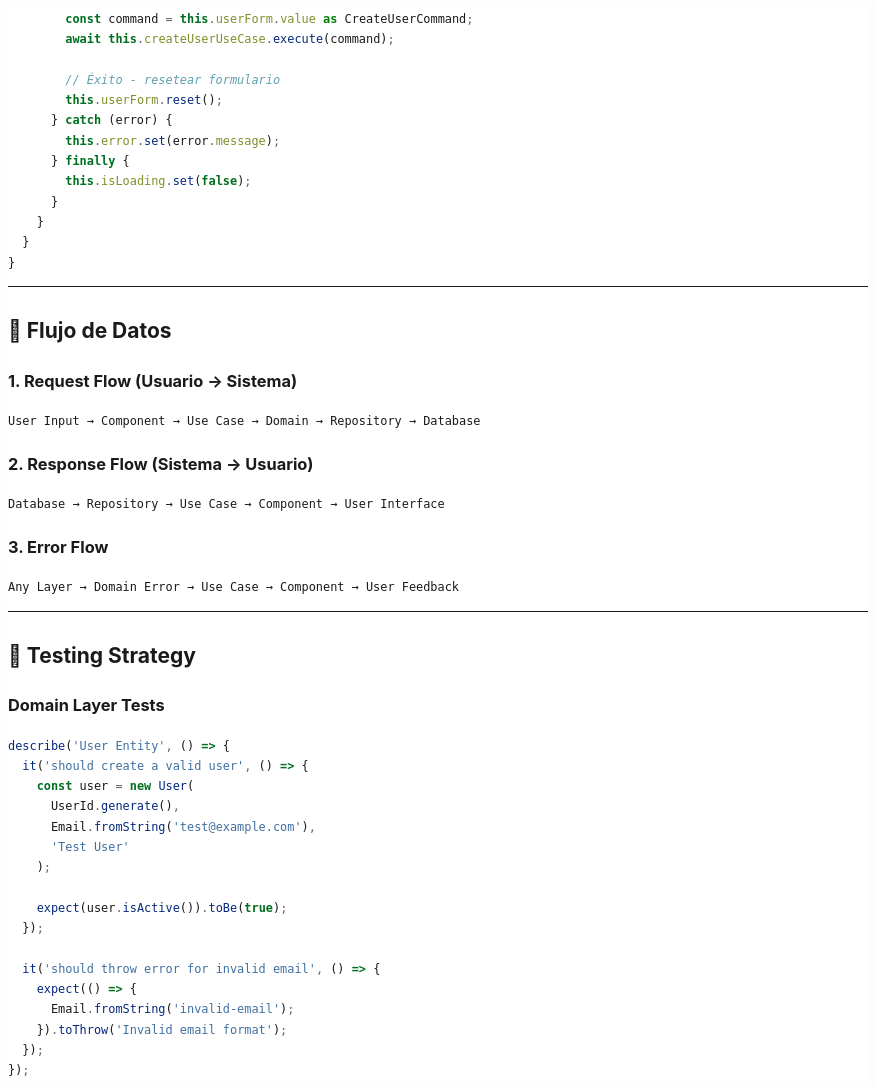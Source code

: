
 ```typescript
        const command = this.userForm.value as CreateUserCommand;
        await this.createUserUseCase.execute(command);
        
        // Éxito - resetear formulario
        this.userForm.reset();
      } catch (error) {
        this.error.set(error.message);
      } finally {
        this.isLoading.set(false);
      }
    }
  }
}
```

---

## 🔄 Flujo de Datos

### 1. Request Flow (Usuario → Sistema)
```
User Input → Component → Use Case → Domain → Repository → Database
```

### 2. Response Flow (Sistema → Usuario)
```
Database → Repository → Use Case → Component → User Interface
```

### 3. Error Flow
```
Any Layer → Domain Error → Use Case → Component → User Feedback
```

---

## 🧪 Testing Strategy

### Domain Layer Tests
```typescript
describe('User Entity', () => {
  it('should create a valid user', () => {
    const user = new User(
      UserId.generate(),
      Email.fromString('test@example.com'),
      'Test User'
    );

    expect(user.isActive()).toBe(true);
  });

  it('should throw error for invalid email', () => {
    expect(() => {
      Email.fromString('invalid-email');
    }).toThrow('Invalid email format');
  });
});
```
● ● ● ● ● ● ●
→ What you are asked to do
Omitting all images, print the listing exactly.

→ Result
Source code

:
 ```typescript
        const command = this.userForm.value as CreateUserCommand;
        await this.createUserUseCase.execute(command);
        
        // Éxito - resetear formulario
        this.userForm.reset();
      } catch (error) {
        this.error.set(error.message);
      } finally {
        this.isLoading.set(false);
      }
    }
  }
}
```

---

## 🔄 Flujo de Datos

### 1. Request Flow (Usuario → Sistema)
```
User Input → Component → Use Case → Domain → Repository → Database
```

### 2. Response Flow (Sistema → Usuario)
```
Database → Repository → Use Case → Component → User Interface
```

### 3. Error Flow
```
Any Layer → Domain Error → Use Case → Component → User Feedback
```

---

## 🧪 Testing Strategy

### Domain Layer Tests
```typescript
describe('User Entity', () => {
  it('should create a valid user', () => {
    const user = new User(
      UserId.generate(),
      Email.fromString('test@example.com'),
      'Test User'
    );

    expect(user.isActive()).toBe(true);
  });

  it('should throw error for invalid email', () => {
    expect(() => {
      Email.fromString('invalid-email');
    }).toThrow('Invalid email format');
  });
});
```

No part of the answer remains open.